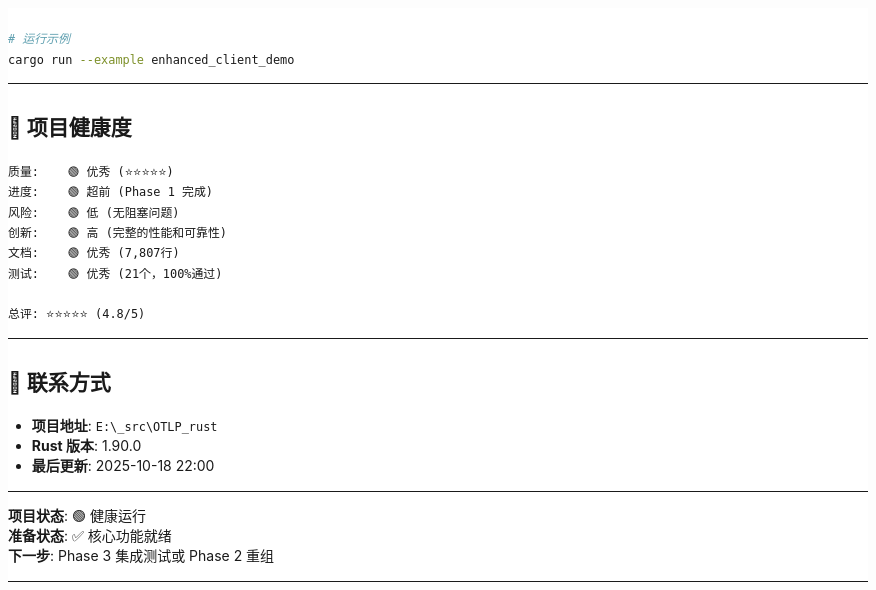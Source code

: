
 ```bash

# 运行示例
cargo run --example enhanced_client_demo
```

---

## 🌟 项目健康度

```text
质量:    🟢 优秀 (⭐⭐⭐⭐⭐)
进度:    🟢 超前 (Phase 1 完成)
风险:    🟢 低 (无阻塞问题)
创新:    🟢 高 (完整的性能和可靠性)
文档:    🟢 优秀 (7,807行)
测试:    🟢 优秀 (21个，100%通过)

总评: ⭐⭐⭐⭐⭐ (4.8/5)
```

---

## 📝 联系方式

- **项目地址**: `E:\_src\OTLP_rust`
- **Rust 版本**: 1.90.0
- **最后更新**: 2025-10-18 22:00

---

**项目状态**: 🟢 健康运行  
**准备状态**: ✅ 核心功能就绪  
**下一步**: Phase 3 集成测试或 Phase 2 重组

---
____________
_Work required_.
The result should be every line that contains "Phase", copied from the entries.

_Task output_.
进度:    🟢 超前 (Phase 1 完成)
**下一步**: Phase 3 集成测试或 Phase 2 重组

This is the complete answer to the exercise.